We evaluate predictive performance for the models based on the root mean squared error (RMSE), R-squared, and mean absolute error (MAE) metrics. We summarize these performance metrics in the table below based on the resampled holdout sets (prefixed as “res_”) as well as the test set (prefixed as “test_”), for all four non-linear models; we also include the linear model from Exercise 6.3 (elastic net model) for comparison.
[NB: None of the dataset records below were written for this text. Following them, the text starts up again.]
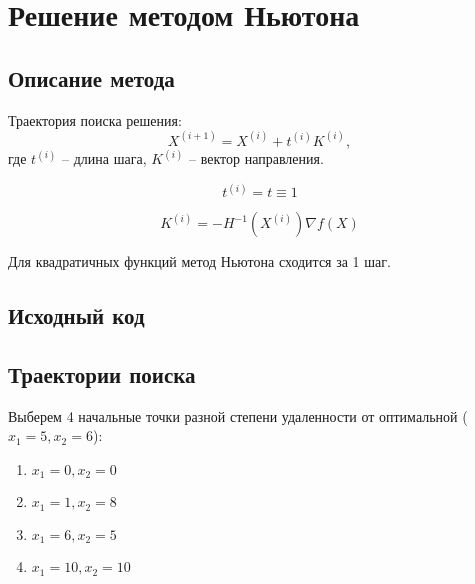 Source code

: \section{Решение методом Ньютона}

\subsection{Описание метода}

Траектория поиска решения:
\begin{equation*}
X^{(i+1)}  = X^{(i)} + t^{(i)} K^{(i)},
\end{equation*}
где $t^{(i)}$ -- длина шага, $K^{(i)}$ -- вектор направления.

\begin{equation*}
t^{(i)} = t \equiv 1
\end{equation*}

\begin{equation*}
K^{(i)} = -H^{-1}\left(X^{(i)}\right) \nabla f(X)
\end{equation*}

Для квадратичных функций метод Ньютона сходится за 1 шаг.

\subsection{Исходный код}



\subsection{Траектории поиска}

Выберем 4 начальные точки разной степени удаленности от оптимальной ($x_1 = 5, x_2 = 6$): 
\begin{multicols}{2} 
\begin{enumerate}
	\setlength{\itemsep}{0em}
	\item $x_1 = 0, x_2 = 0$
	\item $x_1 = 1, x_2 = 8$
	\item $x_1 = 6, x_2 = 5$
	\item $x_1 = 10, x_2 = 10$
\end{enumerate}
\end{multicols}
We note several observations:

  • Generally the RMSE and MAE metrics are weaker on the resampled holdout sets than on the test set. This may relate to the small sample size of the holdout sets, since the training set includes 132 cases and each holdout set in the 10-fold cross-validation includes only 13 cases, whereas the test set includes 44 cases.
  • Overall the comparative performance of the models is consistent between the resampled metrics and the test metrics. In particular, all four non-linear models have clearly stronger performance than the linear model (ENET) on the test set, although the performance gap narrows on the resamples.
  • Based on the test set RMSE, SVM with radial basis function kernel is the strongest model overall, while NNET is a close runner-up. MARS is the weakest of the non-linear models based on the test metrics.

We also plot below the resampled metrics for the various models.

# resampling & test set metrics
res_perf <- rbind(NNET = colMeans(nnetModel$resample[-4]), 
                  MARS = colMeans(marsModel$resample[-4]), 
                  SVM = colMeans(svmModel$resample[-4]), 
                  KNN = colMeans(knnModel$resample[-4]), 
                  ENET = colMeans(enetModel$resample[-4]))
colnames(res_perf) <- paste0("res_", colnames(res_perf))
test_perf <- rbind(NNET = nnetPerf, MARS = marsPerf, SVM = svmPerf, 
                   KNN = knnPerf, ENET = enetPerf) 
colnames(test_perf) <- paste0("test_", colnames(test_perf))
cbind(res_perf, test_perf) %>% 
  kable(digits = 3, 
        caption = "Resampled & test set performance metrics")
Resampled & test set performance metrics
res_RMSE res_Rsquared res_MAE test_RMSE test_Rsquared test_MAE
NNET 1.291 0.566 1.077 1.022 0.641 0.764
MARS 1.151 0.662 0.945 1.212 0.504 0.972
SVM 1.135 0.669 0.911 1.020 0.627 0.856
KNN 1.249 0.592 1.001 1.116 0.537 0.902
ENET 1.165 0.652 0.948 1.430 0.396 0.967
# plot resampled metrics
list(NNET = nnetModel, MARS = marsModel, SVM = svmModel, 
     KNN = knnModel, ENET = enetModel) %>% 
  resamples() %>% 
  bwplot(metric = c("RMSE", "Rsquared", "MAE"), 
         layout = c(3,1), 
         between = list(x = 1), 
         main = "Comparison of resampled performance metrics")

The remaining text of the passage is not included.